Can I Sue if I was Injured by a Defective Vaccine?
Posted on behalf of Goldberg Finnegan, LLC on Feb 23, 2011 in Uncategorized
The Answer is, unfortunately, NO. On February 22, 2011 the U.S. Supreme Court issued a terrible ruling that "...a vaccine's design is not open to question in a tort action." the name of the case is Bruesewitz v. Wyeth LLC and the opinion can be found here.

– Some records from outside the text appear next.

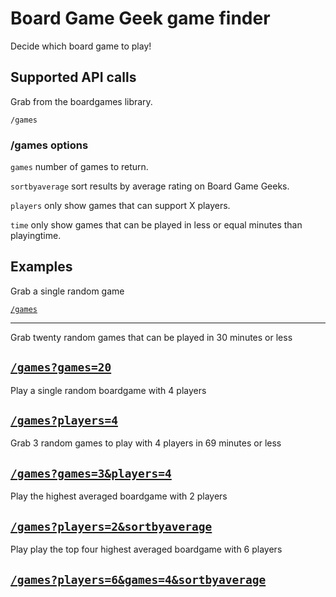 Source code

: # Board Game Geek game finder
Decide which board game to play!

## Supported API calls

Grab from the boardgames library.

`/games`

### /games options

`games` number of games to return.

`sortbyaverage` sort results by average rating on Board Game Geeks.

`players` only show games that can support X players.

`time` only show games that can be played in less or equal minutes than playingtime.

## Examples

Grab a single random game

[`/games`](http://104.131.118.167:7999/games)

---------------------------------------
Grab twenty random games that can be played in 30 minutes or less

[`/games?games=20`](http://104.131.118.167:7999/games?games=20&time=30)
---------------------------------------

Play a single random boardgame with 4 players

[`/games?players=4`](http://104.131.118.167:7999/games?players=4)
---------------------------------------

Grab 3 random games to play with 4 players in 69 minutes or less

[`/games?games=3&players=4`](http://104.131.118.167:7999/games?games=3&players=4&time=69)
---------------------------------------

Play the highest averaged boardgame with 2 players

[`/games?players=2&sortbyaverage`](http://104.131.118.167:7999/games?players=2&sortbyaverage)
---------------------------------------

Play play the top four highest averaged boardgame with 6 players

[`/games?players=6&games=4&sortbyaverage`](http://104.131.118.167:7999/games?players=6&games=4&sortbyaverage)
---------------------------------------
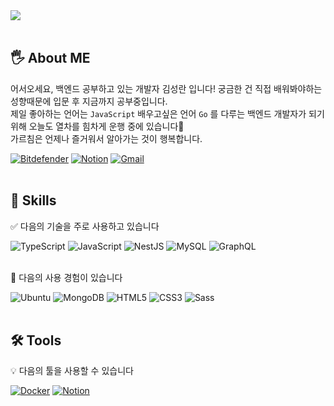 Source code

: <div align="left">
  <img src="https://capsule-render.vercel.app/api?type=rect&color=gradient&customColorList=0,0,0,0&text=%20BE_Dev%20&&fontAlign=30&height=180&fontSize=45&textBg=true&animation=twinkling&desc=KIMSEONGRAN's%20GitHub%20Profile&descAlignY=55&descAlign=65" />
</div>
<br>

## 🖐️ About ME
어서오세요, 백엔드 공부하고 있는 개발자 김성란 입니다! 
궁금한 건 직접 배워봐야하는 성향때문에 입문 후 지금까지 공부중입니다.   
제일 좋아하는 언어는 `JavaScript`
배우고싶은 언어 `Go` 를 다루는 백엔드 개발자가 되기 위해 오늘도 열차를 힘차게 운행 중에 있습니다🚆️     
가르침은 언제나 즐거워서 알아가는 것이 행복합니다.
<div align="left">
<a href="https://182x176.tistory.com/" target="_blank"><img alt="Bitdefender" src ="https://img.shields.io/badge/Blog-F26D85.svg?&style=for-the-badge&logo=Spreadshirt&logoColor=ffffff"/></a>
<a href="#" target="_blank"><img alt="Notion" src ="https://img.shields.io/badge/RESUME-F2E4E9.svg?&style=for-the-badge&logo=Notion&logoColor=000"/></a>
<a href="https://182x176.tistory.com/" target="_blank"><img alt="Gmail" src ="https://img.shields.io/badge/Gmail-EA4335.svg?&style=for-the-badge&logo=Gmail&logoColor=ffffff"/></a>
</div>  

<br>

## 💪️ Skills

✅️ 다음의 기술을 주로 사용하고 있습니다

<div align="left">
<img alt="TypeScript" src ="https://img.shields.io/badge/TypeScript-3178C6.svg?&style=for-the-badge&logo=TypeScript&logoColor=ffffff"/></a>
<img alt="JavaScript" src ="https://img.shields.io/badge/JavaScript-F7DF1E.svg?&style=for-the-badge&logo=JavaScript&logoColor=222"/>
<img alt="NestJS" src ="https://img.shields.io/badge/NestJS-E0234E.svg?&style=for-the-badge&logo=NestJS&logoColor=fff"/>
<img alt="MySQL" src ="https://img.shields.io/badge/MySQL-4479A1.svg?&style=for-the-badge&logo=MySQL&logoColor=fff"/>
<img alt="GraphQL" src ="https://img.shields.io/badge/GraphQL-E10098.svg?&style=for-the-badge&logo=GraphQL&logoColor=fff"/>
</div>

<br>

💭️ 다음의 사용 경험이 있습니다
<div algin="left">
<img alt="Ubuntu" src ="https://img.shields.io/badge/Ubuntu-E95420.svg?&style=for-the-badge&logo=Ubuntu&logoColor=fff"/>
<img alt="MongoDB" src ="https://img.shields.io/badge/MongoDB-47A248.svg?&style=for-the-badge&logo=MongoDB&logoColor=fff"/>
<img alt="HTML5" src ="https://img.shields.io/badge/HTML5-E34F26.svg?&style=for-the-badge&logo=HTML5&logoColor=fff"/>
<img alt="CSS3" src ="https://img.shields.io/badge/CSS3-1572B6.svg?&style=for-the-badge&logo=CSS3&logoColor=fff"/>
<img alt="Sass" src ="https://img.shields.io/badge/Sass-CC6699.svg?&style=for-the-badge&logo=Sass&logoColor=fff"/>
</div>

<br>

## 🛠️ Tools

💡️ 다음의 툴을 사용할 수 있습니다
<div align="left">
<a href="https://182x176.tistory.com/" target="_blank"><img alt="Docker" src ="https://img.shields.io/badge/Docker-2496ED.svg?&style=for-the-badge&logo=Docker&logoColor=fff"/></a>
<a href="https://182x176.tistory.com/" target="_blank"><img alt="Notion" src ="https://img.shields.io/badge/Notion-000000.svg?&style=for-the-badge&logo=Notion&logoColor=fff"/></a>
</div>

Those injured by vaccines are required to seek compensation through the National Childhood Vaccine Injury Act of 1986. This is a law that was passed by lobbyists for the pharmaceutical injury to protect them from being responsible for their own negligent behavior. The act requires those injured to seek compensation through the Court of Federal Claims and compensation is quite limited. Although no showing of causation is required under the act, if your particular claimed vaccine injury does not fall within the "chart" in terms of when the side effects started, your claim will be denied (much like Hannah Bruesewitz's claim was denied by this program). Damages for pain and suffering and even death/paralysis is limited to only $250,000.00 under the act.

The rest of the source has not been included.